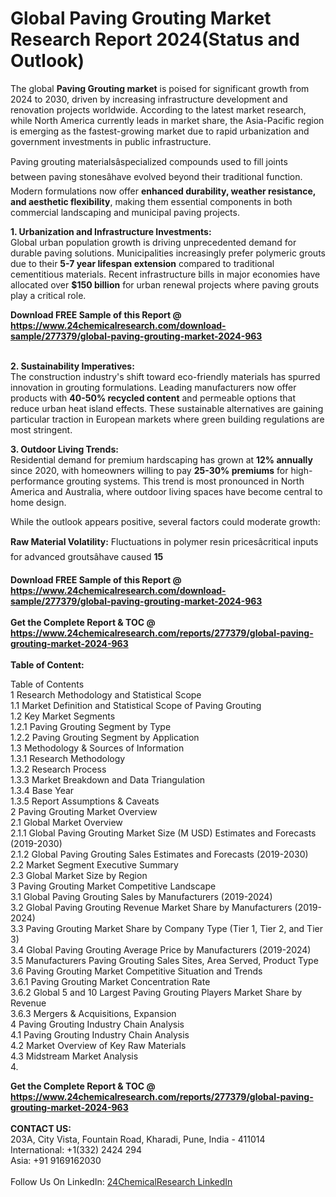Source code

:<h1>Global Paving Grouting Market Research Report 2024(Status and Outlook)</h1><p>The global <strong>Paving Grouting market</strong> is poised for significant growth from 2024 to 2030, driven by increasing infrastructure development and renovation projects worldwide. According to the latest market research, while North America currently leads in market share, the Asia-Pacific region is emerging as the fastest-growing market due to rapid urbanization and government investments in public infrastructure.</p><p>Paving grouting materialsâspecialized compounds used to fill joints between paving stonesâhave evolved beyond their traditional function. Modern formulations now offer <strong>enhanced durability, weather resistance, and aesthetic flexibility</strong>, making them essential components in both commercial landscaping and municipal paving projects.</p><p><strong>1. Urbanization and Infrastructure Investments:</strong><br>
Global urban population growth is driving unprecedented demand for durable paving solutions. Municipalities increasingly prefer polymeric grouts due to their <strong>5-7 year lifespan extension</strong> compared to traditional cementitious materials. Recent infrastructure bills in major economies have allocated over <strong>$150 billion</strong> for urban renewal projects where paving grouts play a critical role.</p><div><b>Download FREE Sample of this Report @ 
            <a href="https://www.24chemicalresearch.com/download-sample/277379/global-paving-grouting-market-2024-963">
            https://www.24chemicalresearch.com/download-sample/277379/global-paving-grouting-market-2024-963</a></b></div><br><p><strong>2. Sustainability Imperatives:</strong><br>
The construction industry's shift toward eco-friendly materials has spurred innovation in grouting formulations. Leading manufacturers now offer products with <strong>40-50% recycled content</strong> and permeable options that reduce urban heat island effects. These sustainable alternatives are gaining particular traction in European markets where green building regulations are most stringent.</p><p><strong>3. Outdoor Living Trends:</strong><br>
Residential demand for premium hardscaping has grown at <strong>12% annually</strong> since 2020, with homeowners willing to pay <strong>25-30% premiums</strong> for high-performance grouting systems. This trend is most pronounced in North America and Australia, where outdoor living spaces have become central to home design.</p><p>While the outlook appears positive, several factors could moderate growth:</p><p><strong>Raw Material Volatility:</strong> Fluctuations in polymer resin pricesâcritical inputs for advanced groutsâhave caused <strong>15</strong></p><div><b>Download FREE Sample of this Report @ 
            <a href="https://www.24chemicalresearch.com/download-sample/277379/global-paving-grouting-market-2024-963">
            https://www.24chemicalresearch.com/download-sample/277379/global-paving-grouting-market-2024-963</a></b></div><br><div><b>Get the Complete Report & TOC @ 
            <a href="https://www.24chemicalresearch.com/reports/277379/global-paving-grouting-market-2024-963">
            https://www.24chemicalresearch.com/reports/277379/global-paving-grouting-market-2024-963</a></b></div><br>
            <b>Table of Content:</b><p>Table of Contents<br />
1 Research Methodology and Statistical Scope<br />
1.1 Market Definition and Statistical Scope of Paving Grouting<br />
1.2 Key Market Segments<br />
1.2.1 Paving Grouting Segment by Type<br />
1.2.2 Paving Grouting Segment by Application<br />
1.3 Methodology & Sources of Information<br />
1.3.1 Research Methodology<br />
1.3.2 Research Process<br />
1.3.3 Market Breakdown and Data Triangulation<br />
1.3.4 Base Year<br />
1.3.5 Report Assumptions & Caveats<br />
2 Paving Grouting Market Overview<br />
2.1 Global Market Overview<br />
2.1.1 Global Paving Grouting Market Size (M USD) Estimates and Forecasts (2019-2030)<br />
2.1.2 Global Paving Grouting Sales Estimates and Forecasts (2019-2030)<br />
2.2 Market Segment Executive Summary<br />
2.3 Global Market Size by Region<br />
3 Paving Grouting Market Competitive Landscape<br />
3.1 Global Paving Grouting Sales by Manufacturers (2019-2024)<br />
3.2 Global Paving Grouting Revenue Market Share by Manufacturers (2019-2024)<br />
3.3 Paving Grouting Market Share by Company Type (Tier 1, Tier 2, and Tier 3)<br />
3.4 Global Paving Grouting Average Price by Manufacturers (2019-2024)<br />
3.5 Manufacturers Paving Grouting Sales Sites, Area Served, Product Type<br />
3.6 Paving Grouting Market Competitive Situation and Trends<br />
3.6.1 Paving Grouting Market Concentration Rate<br />
3.6.2 Global 5 and 10 Largest Paving Grouting Players Market Share by Revenue<br />
3.6.3 Mergers & Acquisitions, Expansion<br />
4 Paving Grouting Industry Chain Analysis<br />
4.1 Paving Grouting Industry Chain Analysis<br />
4.2 Market Overview of Key Raw Materials<br />
4.3 Midstream Market Analysis<br />
4.</p><div><b>Get the Complete Report & TOC @ 
            <a href="https://www.24chemicalresearch.com/reports/277379/global-paving-grouting-market-2024-963">
            https://www.24chemicalresearch.com/reports/277379/global-paving-grouting-market-2024-963</a></b></div><br><b>CONTACT US:</b><br>
            203A, City Vista, Fountain Road, Kharadi, Pune, India - 411014<br>
            International: +1(332) 2424 294<br>
            Asia: +91 9169162030 <br><br>
            Follow Us On LinkedIn: <a href="https://www.linkedin.com/company/24chemicalresearch/">24ChemicalResearch LinkedIn</a>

══════

• _Work order_
The expected response is every entry above, repeated exactly, pictures removed.

• _Answer space_
Source code

:<h1>Global Paving Grouting Market Research Report 2024(Status and Outlook)</h1><p>The global <strong>Paving Grouting market</strong> is poised for significant growth from 2024 to 2030, driven by increasing infrastructure development and renovation projects worldwide. According to the latest market research, while North America currently leads in market share, the Asia-Pacific region is emerging as the fastest-growing market due to rapid urbanization and government investments in public infrastructure.</p><p>Paving grouting materialsâspecialized compounds used to fill joints between paving stonesâhave evolved beyond their traditional function. Modern formulations now offer <strong>enhanced durability, weather resistance, and aesthetic flexibility</strong>, making them essential components in both commercial landscaping and municipal paving projects.</p><p><strong>1. Urbanization and Infrastructure Investments:</strong><br>
Global urban population growth is driving unprecedented demand for durable paving solutions. Municipalities increasingly prefer polymeric grouts due to their <strong>5-7 year lifespan extension</strong> compared to traditional cementitious materials. Recent infrastructure bills in major economies have allocated over <strong>$150 billion</strong> for urban renewal projects where paving grouts play a critical role.</p><div><b>Download FREE Sample of this Report @ 
            <a href="https://www.24chemicalresearch.com/download-sample/277379/global-paving-grouting-market-2024-963">
            https://www.24chemicalresearch.com/download-sample/277379/global-paving-grouting-market-2024-963</a></b></div><br><p><strong>2. Sustainability Imperatives:</strong><br>
The construction industry's shift toward eco-friendly materials has spurred innovation in grouting formulations. Leading manufacturers now offer products with <strong>40-50% recycled content</strong> and permeable options that reduce urban heat island effects. These sustainable alternatives are gaining particular traction in European markets where green building regulations are most stringent.</p><p><strong>3. Outdoor Living Trends:</strong><br>
Residential demand for premium hardscaping has grown at <strong>12% annually</strong> since 2020, with homeowners willing to pay <strong>25-30% premiums</strong> for high-performance grouting systems. This trend is most pronounced in North America and Australia, where outdoor living spaces have become central to home design.</p><p>While the outlook appears positive, several factors could moderate growth:</p><p><strong>Raw Material Volatility:</strong> Fluctuations in polymer resin pricesâcritical inputs for advanced groutsâhave caused <strong>15</strong></p><div><b>Download FREE Sample of this Report @ 
            <a href="https://www.24chemicalresearch.com/download-sample/277379/global-paving-grouting-market-2024-963">
            https://www.24chemicalresearch.com/download-sample/277379/global-paving-grouting-market-2024-963</a></b></div><br><div><b>Get the Complete Report & TOC @ 
            <a href="https://www.24chemicalresearch.com/reports/277379/global-paving-grouting-market-2024-963">
            https://www.24chemicalresearch.com/reports/277379/global-paving-grouting-market-2024-963</a></b></div><br>
            <b>Table of Content:</b><p>Table of Contents<br />
1 Research Methodology and Statistical Scope<br />
1.1 Market Definition and Statistical Scope of Paving Grouting<br />
1.2 Key Market Segments<br />
1.2.1 Paving Grouting Segment by Type<br />
1.2.2 Paving Grouting Segment by Application<br />
1.3 Methodology & Sources of Information<br />
1.3.1 Research Methodology<br />
1.3.2 Research Process<br />
1.3.3 Market Breakdown and Data Triangulation<br />
1.3.4 Base Year<br />
1.3.5 Report Assumptions & Caveats<br />
2 Paving Grouting Market Overview<br />
2.1 Global Market Overview<br />
2.1.1 Global Paving Grouting Market Size (M USD) Estimates and Forecasts (2019-2030)<br />
2.1.2 Global Paving Grouting Sales Estimates and Forecasts (2019-2030)<br />
2.2 Market Segment Executive Summary<br />
2.3 Global Market Size by Region<br />
3 Paving Grouting Market Competitive Landscape<br />
3.1 Global Paving Grouting Sales by Manufacturers (2019-2024)<br />
3.2 Global Paving Grouting Revenue Market Share by Manufacturers (2019-2024)<br />
3.3 Paving Grouting Market Share by Company Type (Tier 1, Tier 2, and Tier 3)<br />
3.4 Global Paving Grouting Average Price by Manufacturers (2019-2024)<br />
3.5 Manufacturers Paving Grouting Sales Sites, Area Served, Product Type<br />
3.6 Paving Grouting Market Competitive Situation and Trends<br />
3.6.1 Paving Grouting Market Concentration Rate<br />
3.6.2 Global 5 and 10 Largest Paving Grouting Players Market Share by Revenue<br />
3.6.3 Mergers & Acquisitions, Expansion<br />
4 Paving Grouting Industry Chain Analysis<br />
4.1 Paving Grouting Industry Chain Analysis<br />
4.2 Market Overview of Key Raw Materials<br />
4.3 Midstream Market Analysis<br />
4.</p><div><b>Get the Complete Report & TOC @ 
            <a href="https://www.24chemicalresearch.com/reports/277379/global-paving-grouting-market-2024-963">
            https://www.24chemicalresearch.com/reports/277379/global-paving-grouting-market-2024-963</a></b></div><br><b>CONTACT US:</b><br>
            203A, City Vista, Fountain Road, Kharadi, Pune, India - 411014<br>
            International: +1(332) 2424 294<br>
            Asia: +91 9169162030 <br><br>
            Follow Us On LinkedIn: <a href="https://www.linkedin.com/company/24chemicalresearch/">24ChemicalResearch LinkedIn</a>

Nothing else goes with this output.